Stored data entries
☆ ☆ ☆ ☆
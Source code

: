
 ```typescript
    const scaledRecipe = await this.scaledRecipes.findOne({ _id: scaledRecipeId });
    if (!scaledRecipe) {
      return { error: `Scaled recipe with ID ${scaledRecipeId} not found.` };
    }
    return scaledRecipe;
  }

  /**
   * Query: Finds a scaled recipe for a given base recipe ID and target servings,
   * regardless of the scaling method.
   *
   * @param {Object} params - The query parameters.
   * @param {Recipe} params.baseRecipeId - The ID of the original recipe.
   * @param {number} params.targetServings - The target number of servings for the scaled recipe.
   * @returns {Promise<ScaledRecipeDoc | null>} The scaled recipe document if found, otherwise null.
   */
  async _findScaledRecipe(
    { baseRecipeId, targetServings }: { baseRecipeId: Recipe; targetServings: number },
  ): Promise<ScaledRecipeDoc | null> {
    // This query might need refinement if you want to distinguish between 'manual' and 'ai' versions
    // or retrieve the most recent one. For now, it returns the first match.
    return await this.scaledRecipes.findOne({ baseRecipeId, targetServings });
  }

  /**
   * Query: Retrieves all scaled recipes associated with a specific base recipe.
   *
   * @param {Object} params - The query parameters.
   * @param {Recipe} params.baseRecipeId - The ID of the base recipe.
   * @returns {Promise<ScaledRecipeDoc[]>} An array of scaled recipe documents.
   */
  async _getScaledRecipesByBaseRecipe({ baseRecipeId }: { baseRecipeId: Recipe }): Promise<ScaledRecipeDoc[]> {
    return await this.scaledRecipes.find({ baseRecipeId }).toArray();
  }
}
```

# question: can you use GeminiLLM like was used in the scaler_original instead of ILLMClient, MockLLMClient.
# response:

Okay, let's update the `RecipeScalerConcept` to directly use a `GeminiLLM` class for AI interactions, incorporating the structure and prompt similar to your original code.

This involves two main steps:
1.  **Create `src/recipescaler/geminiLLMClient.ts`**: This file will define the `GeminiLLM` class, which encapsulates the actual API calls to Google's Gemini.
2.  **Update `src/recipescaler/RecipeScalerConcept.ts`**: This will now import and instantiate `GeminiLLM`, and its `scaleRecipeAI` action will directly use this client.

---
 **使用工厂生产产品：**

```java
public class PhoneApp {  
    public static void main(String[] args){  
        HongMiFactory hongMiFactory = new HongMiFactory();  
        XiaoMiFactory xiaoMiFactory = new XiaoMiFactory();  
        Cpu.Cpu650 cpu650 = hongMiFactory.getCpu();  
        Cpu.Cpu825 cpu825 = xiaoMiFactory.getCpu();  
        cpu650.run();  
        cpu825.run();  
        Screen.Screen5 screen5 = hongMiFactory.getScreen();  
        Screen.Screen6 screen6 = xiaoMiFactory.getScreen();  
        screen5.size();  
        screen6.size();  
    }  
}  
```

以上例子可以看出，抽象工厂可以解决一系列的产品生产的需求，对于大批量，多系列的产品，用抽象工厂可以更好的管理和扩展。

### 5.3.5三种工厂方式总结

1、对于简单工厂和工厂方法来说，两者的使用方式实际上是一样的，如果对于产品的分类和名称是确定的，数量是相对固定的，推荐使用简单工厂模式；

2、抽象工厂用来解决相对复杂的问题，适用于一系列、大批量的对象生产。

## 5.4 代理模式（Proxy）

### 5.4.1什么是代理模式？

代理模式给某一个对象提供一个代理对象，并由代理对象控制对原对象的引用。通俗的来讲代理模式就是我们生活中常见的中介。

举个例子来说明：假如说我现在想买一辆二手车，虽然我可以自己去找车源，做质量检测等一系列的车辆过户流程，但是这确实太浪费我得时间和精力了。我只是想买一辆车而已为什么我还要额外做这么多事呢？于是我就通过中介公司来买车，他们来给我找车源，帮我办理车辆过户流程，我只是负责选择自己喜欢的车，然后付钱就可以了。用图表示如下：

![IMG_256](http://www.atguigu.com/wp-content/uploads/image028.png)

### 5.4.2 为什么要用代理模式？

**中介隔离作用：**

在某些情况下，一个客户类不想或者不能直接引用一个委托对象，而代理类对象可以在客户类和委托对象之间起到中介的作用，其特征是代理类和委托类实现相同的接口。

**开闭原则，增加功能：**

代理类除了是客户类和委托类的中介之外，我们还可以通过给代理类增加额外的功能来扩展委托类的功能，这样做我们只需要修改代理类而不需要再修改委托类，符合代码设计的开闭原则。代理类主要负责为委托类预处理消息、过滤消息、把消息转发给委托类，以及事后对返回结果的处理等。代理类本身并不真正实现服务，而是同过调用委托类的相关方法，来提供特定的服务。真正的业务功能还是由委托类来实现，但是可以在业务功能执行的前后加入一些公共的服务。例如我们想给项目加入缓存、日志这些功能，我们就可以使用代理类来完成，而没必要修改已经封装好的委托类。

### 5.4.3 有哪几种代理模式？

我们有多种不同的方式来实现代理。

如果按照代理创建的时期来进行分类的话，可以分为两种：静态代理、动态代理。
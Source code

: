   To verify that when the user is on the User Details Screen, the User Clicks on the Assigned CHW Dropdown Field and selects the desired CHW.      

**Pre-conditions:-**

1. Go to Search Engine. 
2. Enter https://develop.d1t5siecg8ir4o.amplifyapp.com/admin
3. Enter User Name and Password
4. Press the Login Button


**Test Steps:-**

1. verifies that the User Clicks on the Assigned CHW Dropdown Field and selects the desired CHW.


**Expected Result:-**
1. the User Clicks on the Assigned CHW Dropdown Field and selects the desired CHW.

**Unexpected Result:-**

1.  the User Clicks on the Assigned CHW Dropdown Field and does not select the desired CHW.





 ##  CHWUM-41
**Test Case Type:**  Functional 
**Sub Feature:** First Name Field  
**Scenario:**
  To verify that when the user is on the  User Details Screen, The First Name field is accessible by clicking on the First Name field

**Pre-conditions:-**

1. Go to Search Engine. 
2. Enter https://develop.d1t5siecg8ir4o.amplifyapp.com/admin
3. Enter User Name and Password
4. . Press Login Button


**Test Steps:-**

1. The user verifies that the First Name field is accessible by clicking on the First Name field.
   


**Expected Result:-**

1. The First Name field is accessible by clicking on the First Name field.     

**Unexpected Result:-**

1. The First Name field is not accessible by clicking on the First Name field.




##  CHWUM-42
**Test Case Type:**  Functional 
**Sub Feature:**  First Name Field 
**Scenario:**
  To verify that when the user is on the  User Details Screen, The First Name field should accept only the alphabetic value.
☆ ☆ ☆ ☆
> **WHAT YOU ARE ASKED TO DO**: A reply that repeats all the data exactly is required.

> **OUTPUT FOR THIS EXERCISE**:
Source code

:
 ```typescript
    const scaledRecipe = await this.scaledRecipes.findOne({ _id: scaledRecipeId });
    if (!scaledRecipe) {
      return { error: `Scaled recipe with ID ${scaledRecipeId} not found.` };
    }
    return scaledRecipe;
  }

  /**
   * Query: Finds a scaled recipe for a given base recipe ID and target servings,
   * regardless of the scaling method.
   *
   * @param {Object} params - The query parameters.
   * @param {Recipe} params.baseRecipeId - The ID of the original recipe.
   * @param {number} params.targetServings - The target number of servings for the scaled recipe.
   * @returns {Promise<ScaledRecipeDoc | null>} The scaled recipe document if found, otherwise null.
   */
  async _findScaledRecipe(
    { baseRecipeId, targetServings }: { baseRecipeId: Recipe; targetServings: number },
  ): Promise<ScaledRecipeDoc | null> {
    // This query might need refinement if you want to distinguish between 'manual' and 'ai' versions
    // or retrieve the most recent one. For now, it returns the first match.
    return await this.scaledRecipes.findOne({ baseRecipeId, targetServings });
  }

  /**
   * Query: Retrieves all scaled recipes associated with a specific base recipe.
   *
   * @param {Object} params - The query parameters.
   * @param {Recipe} params.baseRecipeId - The ID of the base recipe.
   * @returns {Promise<ScaledRecipeDoc[]>} An array of scaled recipe documents.
   */
  async _getScaledRecipesByBaseRecipe({ baseRecipeId }: { baseRecipeId: Recipe }): Promise<ScaledRecipeDoc[]> {
    return await this.scaledRecipes.find({ baseRecipeId }).toArray();
  }
}
```

# question: can you use GeminiLLM like was used in the scaler_original instead of ILLMClient, MockLLMClient.
# response:

Okay, let's update the `RecipeScalerConcept` to directly use a `GeminiLLM` class for AI interactions, incorporating the structure and prompt similar to your original code.

This involves two main steps:
1.  **Create `src/recipescaler/geminiLLMClient.ts`**: This file will define the `GeminiLLM` class, which encapsulates the actual API calls to Google's Gemini.
2.  **Update `src/recipescaler/RecipeScalerConcept.ts`**: This will now import and instantiate `GeminiLLM`, and its `scaleRecipeAI` action will directly use this client.

---
 **使用工厂生产产品：**

```java
public class PhoneApp {  
    public static void main(String[] args){  
        HongMiFactory hongMiFactory = new HongMiFactory();  
        XiaoMiFactory xiaoMiFactory = new XiaoMiFactory();  
        Cpu.Cpu650 cpu650 = hongMiFactory.getCpu();  
        Cpu.Cpu825 cpu825 = xiaoMiFactory.getCpu();  
        cpu650.run();  
        cpu825.run();  
        Screen.Screen5 screen5 = hongMiFactory.getScreen();  
        Screen.Screen6 screen6 = xiaoMiFactory.getScreen();  
        screen5.size();  
        screen6.size();  
    }  
}  
```

以上例子可以看出，抽象工厂可以解决一系列的产品生产的需求，对于大批量，多系列的产品，用抽象工厂可以更好的管理和扩展。

### 5.3.5三种工厂方式总结

1、对于简单工厂和工厂方法来说，两者的使用方式实际上是一样的，如果对于产品的分类和名称是确定的，数量是相对固定的，推荐使用简单工厂模式；

2、抽象工厂用来解决相对复杂的问题，适用于一系列、大批量的对象生产。

## 5.4 代理模式（Proxy）

### 5.4.1什么是代理模式？

代理模式给某一个对象提供一个代理对象，并由代理对象控制对原对象的引用。通俗的来讲代理模式就是我们生活中常见的中介。

举个例子来说明：假如说我现在想买一辆二手车，虽然我可以自己去找车源，做质量检测等一系列的车辆过户流程，但是这确实太浪费我得时间和精力了。我只是想买一辆车而已为什么我还要额外做这么多事呢？于是我就通过中介公司来买车，他们来给我找车源，帮我办理车辆过户流程，我只是负责选择自己喜欢的车，然后付钱就可以了。用图表示如下：

![IMG_256](http://www.atguigu.com/wp-content/uploads/image028.png)

### 5.4.2 为什么要用代理模式？

**中介隔离作用：**

在某些情况下，一个客户类不想或者不能直接引用一个委托对象，而代理类对象可以在客户类和委托对象之间起到中介的作用，其特征是代理类和委托类实现相同的接口。

**开闭原则，增加功能：**

代理类除了是客户类和委托类的中介之外，我们还可以通过给代理类增加额外的功能来扩展委托类的功能，这样做我们只需要修改代理类而不需要再修改委托类，符合代码设计的开闭原则。代理类主要负责为委托类预处理消息、过滤消息、把消息转发给委托类，以及事后对返回结果的处理等。代理类本身并不真正实现服务，而是同过调用委托类的相关方法，来提供特定的服务。真正的业务功能还是由委托类来实现，但是可以在业务功能执行的前后加入一些公共的服务。例如我们想给项目加入缓存、日志这些功能，我们就可以使用代理类来完成，而没必要修改已经封装好的委托类。

### 5.4.3 有哪几种代理模式？

我们有多种不同的方式来实现代理。

如果按照代理创建的时期来进行分类的话，可以分为两种：静态代理、动态代理。
Source code

:   To verify that when the user is on the User Details Screen, the User Clicks on the Assigned CHW Dropdown Field and selects the desired CHW.      

**Pre-conditions:-**

1. Go to Search Engine. 
2. Enter https://develop.d1t5siecg8ir4o.amplifyapp.com/admin
3. Enter User Name and Password
4. Press the Login Button


**Test Steps:-**

1. verifies that the User Clicks on the Assigned CHW Dropdown Field and selects the desired CHW.


**Expected Result:-**
1. the User Clicks on the Assigned CHW Dropdown Field and selects the desired CHW.

**Unexpected Result:-**

1.  the User Clicks on the Assigned CHW Dropdown Field and does not select the desired CHW.





 ##  CHWUM-41
**Test Case Type:**  Functional 
**Sub Feature:** First Name Field  
**Scenario:**
  To verify that when the user is on the  User Details Screen, The First Name field is accessible by clicking on the First Name field

**Pre-conditions:-**

1. Go to Search Engine. 
2. Enter https://develop.d1t5siecg8ir4o.amplifyapp.com/admin
3. Enter User Name and Password
4. . Press Login Button


**Test Steps:-**

1. The user verifies that the First Name field is accessible by clicking on the First Name field.
   


**Expected Result:-**

1. The First Name field is accessible by clicking on the First Name field.     

**Unexpected Result:-**

1. The First Name field is not accessible by clicking on the First Name field.




##  CHWUM-42
**Test Case Type:**  Functional 
**Sub Feature:**  First Name Field 
**Scenario:**
  To verify that when the user is on the  User Details Screen, The First Name field should accept only the alphabetic value.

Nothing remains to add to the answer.